Kubernetes ネイティブのコントロールを活用し、組織が可能な限りアプリケーションに近い所でセキュリティを実装できるよう支援することで、セキュリティチームと DevOps チームの間のギャップを埋めることができます。これを実現するために、Kubernetes Security Posture Management(KSPM)を導入しました。これは、Kubernetes インフラストラクチャのセキュリティポスチャを評価するのに役立つ新機能です。ポスチャ管理はあらゆる Kubernetes セキュリティプログラムの一部であるべきであり、ランタイムコントロールはそれを補完するために使用されるべきです。まずはクラスタが正しく設定されていることを確認し、さらに各クラスタに許可されるイメージを制御します。その上で疑わしい動作や潜在的な突破口を検出・防止するために、クラスタ上でのランタイム保護について考えてみましょう。
Kubernetes の Admission Controllers
Kubernetes ネイティブのランタイム保護について掘り下げていく前に、Kubernetes API に用意された重要な機能である Admission Controller、特に Webhook を使用して管理する仕組みについて理解する必要があります。Admission Controller は、Kubernetes の管理者がデフォルトでセキュアなデプロイメントを実装するのに役立つように設計されています。リソース制御からプロビジョニングまで多くの目的に利用でき、オブジェクトが永続化する前に Kubernetes API サーバへのリクエストをインターセプトするなどの、セキュリティ面でも機能します。

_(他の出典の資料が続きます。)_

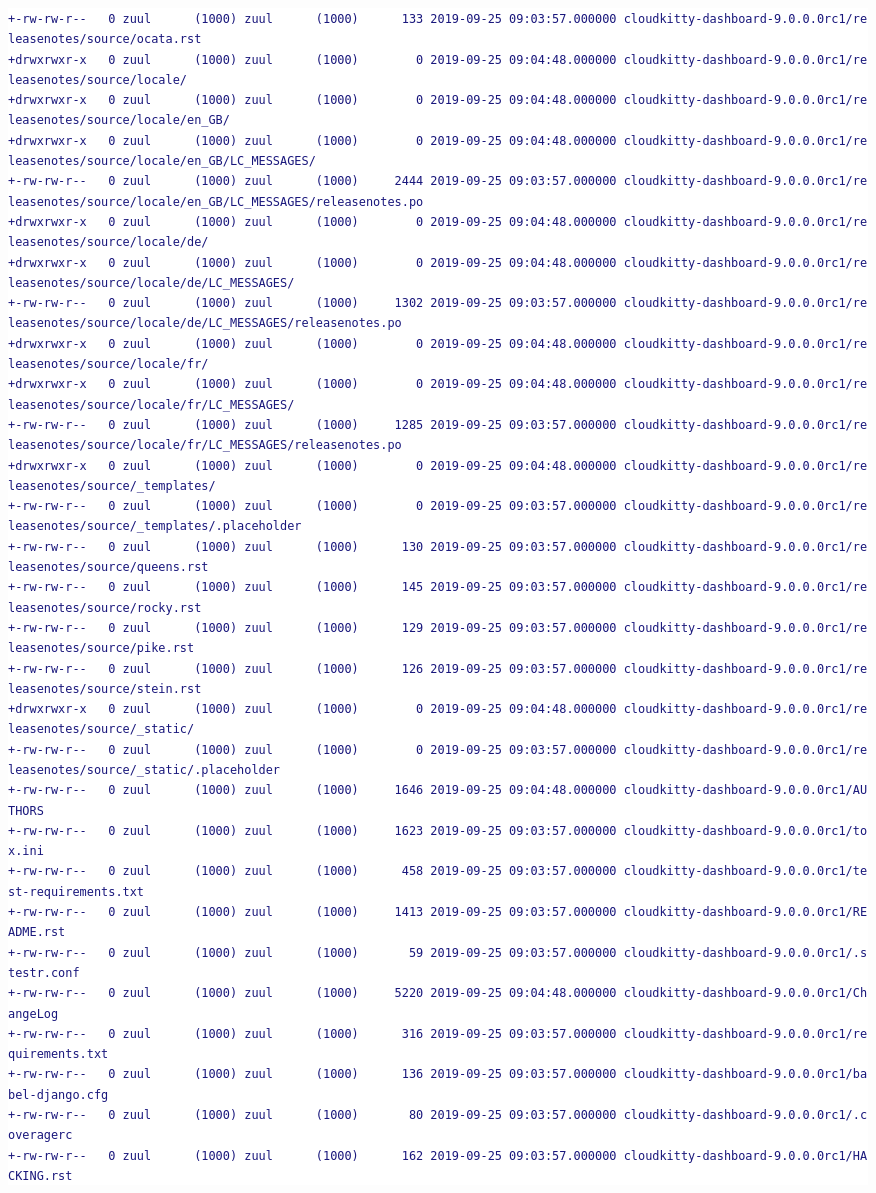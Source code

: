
 ```diff
+-rw-rw-r--   0 zuul      (1000) zuul      (1000)      133 2019-09-25 09:03:57.000000 cloudkitty-dashboard-9.0.0.0rc1/releasenotes/source/ocata.rst
+drwxrwxr-x   0 zuul      (1000) zuul      (1000)        0 2019-09-25 09:04:48.000000 cloudkitty-dashboard-9.0.0.0rc1/releasenotes/source/locale/
+drwxrwxr-x   0 zuul      (1000) zuul      (1000)        0 2019-09-25 09:04:48.000000 cloudkitty-dashboard-9.0.0.0rc1/releasenotes/source/locale/en_GB/
+drwxrwxr-x   0 zuul      (1000) zuul      (1000)        0 2019-09-25 09:04:48.000000 cloudkitty-dashboard-9.0.0.0rc1/releasenotes/source/locale/en_GB/LC_MESSAGES/
+-rw-rw-r--   0 zuul      (1000) zuul      (1000)     2444 2019-09-25 09:03:57.000000 cloudkitty-dashboard-9.0.0.0rc1/releasenotes/source/locale/en_GB/LC_MESSAGES/releasenotes.po
+drwxrwxr-x   0 zuul      (1000) zuul      (1000)        0 2019-09-25 09:04:48.000000 cloudkitty-dashboard-9.0.0.0rc1/releasenotes/source/locale/de/
+drwxrwxr-x   0 zuul      (1000) zuul      (1000)        0 2019-09-25 09:04:48.000000 cloudkitty-dashboard-9.0.0.0rc1/releasenotes/source/locale/de/LC_MESSAGES/
+-rw-rw-r--   0 zuul      (1000) zuul      (1000)     1302 2019-09-25 09:03:57.000000 cloudkitty-dashboard-9.0.0.0rc1/releasenotes/source/locale/de/LC_MESSAGES/releasenotes.po
+drwxrwxr-x   0 zuul      (1000) zuul      (1000)        0 2019-09-25 09:04:48.000000 cloudkitty-dashboard-9.0.0.0rc1/releasenotes/source/locale/fr/
+drwxrwxr-x   0 zuul      (1000) zuul      (1000)        0 2019-09-25 09:04:48.000000 cloudkitty-dashboard-9.0.0.0rc1/releasenotes/source/locale/fr/LC_MESSAGES/
+-rw-rw-r--   0 zuul      (1000) zuul      (1000)     1285 2019-09-25 09:03:57.000000 cloudkitty-dashboard-9.0.0.0rc1/releasenotes/source/locale/fr/LC_MESSAGES/releasenotes.po
+drwxrwxr-x   0 zuul      (1000) zuul      (1000)        0 2019-09-25 09:04:48.000000 cloudkitty-dashboard-9.0.0.0rc1/releasenotes/source/_templates/
+-rw-rw-r--   0 zuul      (1000) zuul      (1000)        0 2019-09-25 09:03:57.000000 cloudkitty-dashboard-9.0.0.0rc1/releasenotes/source/_templates/.placeholder
+-rw-rw-r--   0 zuul      (1000) zuul      (1000)      130 2019-09-25 09:03:57.000000 cloudkitty-dashboard-9.0.0.0rc1/releasenotes/source/queens.rst
+-rw-rw-r--   0 zuul      (1000) zuul      (1000)      145 2019-09-25 09:03:57.000000 cloudkitty-dashboard-9.0.0.0rc1/releasenotes/source/rocky.rst
+-rw-rw-r--   0 zuul      (1000) zuul      (1000)      129 2019-09-25 09:03:57.000000 cloudkitty-dashboard-9.0.0.0rc1/releasenotes/source/pike.rst
+-rw-rw-r--   0 zuul      (1000) zuul      (1000)      126 2019-09-25 09:03:57.000000 cloudkitty-dashboard-9.0.0.0rc1/releasenotes/source/stein.rst
+drwxrwxr-x   0 zuul      (1000) zuul      (1000)        0 2019-09-25 09:04:48.000000 cloudkitty-dashboard-9.0.0.0rc1/releasenotes/source/_static/
+-rw-rw-r--   0 zuul      (1000) zuul      (1000)        0 2019-09-25 09:03:57.000000 cloudkitty-dashboard-9.0.0.0rc1/releasenotes/source/_static/.placeholder
+-rw-rw-r--   0 zuul      (1000) zuul      (1000)     1646 2019-09-25 09:04:48.000000 cloudkitty-dashboard-9.0.0.0rc1/AUTHORS
+-rw-rw-r--   0 zuul      (1000) zuul      (1000)     1623 2019-09-25 09:03:57.000000 cloudkitty-dashboard-9.0.0.0rc1/tox.ini
+-rw-rw-r--   0 zuul      (1000) zuul      (1000)      458 2019-09-25 09:03:57.000000 cloudkitty-dashboard-9.0.0.0rc1/test-requirements.txt
+-rw-rw-r--   0 zuul      (1000) zuul      (1000)     1413 2019-09-25 09:03:57.000000 cloudkitty-dashboard-9.0.0.0rc1/README.rst
+-rw-rw-r--   0 zuul      (1000) zuul      (1000)       59 2019-09-25 09:03:57.000000 cloudkitty-dashboard-9.0.0.0rc1/.stestr.conf
+-rw-rw-r--   0 zuul      (1000) zuul      (1000)     5220 2019-09-25 09:04:48.000000 cloudkitty-dashboard-9.0.0.0rc1/ChangeLog
+-rw-rw-r--   0 zuul      (1000) zuul      (1000)      316 2019-09-25 09:03:57.000000 cloudkitty-dashboard-9.0.0.0rc1/requirements.txt
+-rw-rw-r--   0 zuul      (1000) zuul      (1000)      136 2019-09-25 09:03:57.000000 cloudkitty-dashboard-9.0.0.0rc1/babel-django.cfg
+-rw-rw-r--   0 zuul      (1000) zuul      (1000)       80 2019-09-25 09:03:57.000000 cloudkitty-dashboard-9.0.0.0rc1/.coveragerc
+-rw-rw-r--   0 zuul      (1000) zuul      (1000)      162 2019-09-25 09:03:57.000000 cloudkitty-dashboard-9.0.0.0rc1/HACKING.rst
```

Admission Controller はクラスタ上で実行できるものを定義・カスタマイズするのに役立ち、Validate Webhook や Mutating Webhook、あるいはその両方を使用できます。この2つのタイプの違いは、Mutating Webhook は API サーバに送られたオブジェクトを変更してカスタムデフォルトを適用できるのに対し、Validating Admission Webhook はカスタムポリシーを実装するためのリクエストを拒否できます。つまり、Validate Webhook は (デプロイされた Pod のような)Kubernetesのオブジェクトを承認または拒否するために使用でき、Mutating Webhook はその設定を変更するために使用できます。
Kubernetes ネイティブセキュリティの活用
Kubernetes が業界のスタンダードとして登場して以来、Aqua のコンテナランタイム保護機能は、Kubernetes のネイティブ機能のいくつかを活用しながら、 Kubernetes の中でシームレスに動作しランタイムをコントロールしてきました。しかし、Kubernetes が本番環境へ広く利用されるようになり、攻撃対象が拡大しています。そのため組織は複雑化する環境に対処するため、より強固なランタイム保護コントロールを必要とし、それに伴う複雑さを回避する必要があります。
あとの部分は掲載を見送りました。